La chiesetta fa parte di un più ampio complesso, comprendente una masseria. Pare sia stata costruita da un armeno, tale Mosese, citato all’interno del Codice Diplomatico Barese. Non tutti gli storici sono però concordi, esistendo originariamente a Bari un’altra chiesa omonima, costruita, però, all’interno delle mura cittadine e precisamente nella corte del Catapano, nei pressi dell’attuale Basilica di San Nicola.
La chiesetta ha subito una serie di alterazioni e rimaneggiamenti nel corso del tempo, in particolare negli Anni ’20 del secolo scorso, quando l’allora proprietario Nicola Scattarelli fece aggiungere alcuni stucchi decorativi all’interno dell’edificio e in facciata che hanno modificato l’aspetto che la struttura aveva mantenuto nei secoli.
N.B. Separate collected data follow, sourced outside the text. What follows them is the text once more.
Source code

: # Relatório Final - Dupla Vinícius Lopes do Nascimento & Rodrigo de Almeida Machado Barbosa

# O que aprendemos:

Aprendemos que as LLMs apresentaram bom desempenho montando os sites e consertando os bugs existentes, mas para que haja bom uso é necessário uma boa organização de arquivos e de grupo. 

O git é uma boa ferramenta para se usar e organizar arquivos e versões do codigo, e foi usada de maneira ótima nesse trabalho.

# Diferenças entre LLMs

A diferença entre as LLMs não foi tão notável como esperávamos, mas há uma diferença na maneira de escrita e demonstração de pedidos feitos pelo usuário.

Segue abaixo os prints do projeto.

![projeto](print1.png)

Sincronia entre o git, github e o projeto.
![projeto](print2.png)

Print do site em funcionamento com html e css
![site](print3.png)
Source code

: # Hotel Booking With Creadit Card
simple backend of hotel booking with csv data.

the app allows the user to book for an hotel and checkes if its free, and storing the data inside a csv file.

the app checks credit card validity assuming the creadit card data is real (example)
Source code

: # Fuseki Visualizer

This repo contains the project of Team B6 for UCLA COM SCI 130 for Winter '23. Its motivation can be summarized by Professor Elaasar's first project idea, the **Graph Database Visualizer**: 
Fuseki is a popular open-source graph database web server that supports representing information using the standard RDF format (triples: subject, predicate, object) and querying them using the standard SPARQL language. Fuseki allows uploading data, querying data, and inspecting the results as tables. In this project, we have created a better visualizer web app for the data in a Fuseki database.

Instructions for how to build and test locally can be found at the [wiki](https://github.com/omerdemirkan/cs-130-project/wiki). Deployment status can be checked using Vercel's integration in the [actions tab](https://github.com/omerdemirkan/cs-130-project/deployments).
Dal 1977, l’edificio è protetto da un vincolo architettonico, sebbene negli ultimi anni il degrado sia di molto peggiorato, anche a causa di un incendio scoppiato nelle vicinanze e all’interno della stessa chiesetta.
La pianta della chiesa è, come molti altri esempi, a croce greca, con orientamento Est-Ovest e cupola centrale. Ricorda molto da vicino alcuni edifici di cui abbiamo già trattato, come la chiesa di Santa Croce e quella di Sant’Eustachio, anche se non presenta la torre campanaria.
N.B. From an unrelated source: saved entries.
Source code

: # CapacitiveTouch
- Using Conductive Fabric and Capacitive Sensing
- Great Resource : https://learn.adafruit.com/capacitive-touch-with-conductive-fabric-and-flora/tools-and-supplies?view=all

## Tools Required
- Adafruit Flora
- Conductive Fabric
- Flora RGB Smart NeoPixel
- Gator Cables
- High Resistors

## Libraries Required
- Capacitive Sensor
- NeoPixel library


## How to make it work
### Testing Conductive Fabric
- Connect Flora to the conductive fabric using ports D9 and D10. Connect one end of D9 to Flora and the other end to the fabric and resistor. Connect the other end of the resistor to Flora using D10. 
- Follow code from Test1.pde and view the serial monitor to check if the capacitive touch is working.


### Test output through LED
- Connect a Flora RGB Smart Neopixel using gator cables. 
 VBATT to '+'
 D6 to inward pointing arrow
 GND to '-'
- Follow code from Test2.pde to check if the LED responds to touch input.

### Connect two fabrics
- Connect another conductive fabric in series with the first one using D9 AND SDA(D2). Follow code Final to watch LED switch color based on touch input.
La facciata, che appare in parte coperta dalla vegetazione, presenta un portale a tutto sesto con conci squadrati e una piccola finestra circolare a questo allineato. A tali elementi, presumibilmente gli unici originali, si aggiungono una cornice che arricchisce il portale e alcune lunette che chiudono la facciata. Si tratta di aggiunte successive che sembrano essere mutuate nello stile alle facciate delle cattedrali romaniche della nostra regione.
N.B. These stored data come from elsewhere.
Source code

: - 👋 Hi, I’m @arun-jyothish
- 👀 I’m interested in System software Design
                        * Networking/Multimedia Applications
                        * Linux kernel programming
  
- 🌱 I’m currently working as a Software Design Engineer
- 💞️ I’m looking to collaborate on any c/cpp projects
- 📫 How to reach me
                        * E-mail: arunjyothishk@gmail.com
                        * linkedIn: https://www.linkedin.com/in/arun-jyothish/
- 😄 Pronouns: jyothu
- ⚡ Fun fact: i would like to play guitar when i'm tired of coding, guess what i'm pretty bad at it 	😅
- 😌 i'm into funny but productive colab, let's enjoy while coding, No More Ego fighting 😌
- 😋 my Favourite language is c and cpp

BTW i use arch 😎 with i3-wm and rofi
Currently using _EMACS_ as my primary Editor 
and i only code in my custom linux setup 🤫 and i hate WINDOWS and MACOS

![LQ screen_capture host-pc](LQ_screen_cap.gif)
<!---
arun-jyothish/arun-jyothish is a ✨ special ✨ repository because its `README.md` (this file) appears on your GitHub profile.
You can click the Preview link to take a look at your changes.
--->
Anche gli interni presentano le aggiunte novecentesche, che sono in parte venute meno a causa dell’incendio, che in alcuni punti ha lasciato la parete in pietra a vista. Le decorazioni in stucco, comunque, risultano molto ricche, e consistono in festoni e addobbi vegetali che vanno a circondare gli elementi architettonici originari. Le pareti erano state poi dipinte con tonalità contrastanti, un po’ come si osserva nella cattedrale di Altamura.
Infine, la parete dove doveva esserci l’altare principale, probabilmente trafugato, è arricchita dai resti di un grande affresco raffigurante San Giorgio che uccide il drago.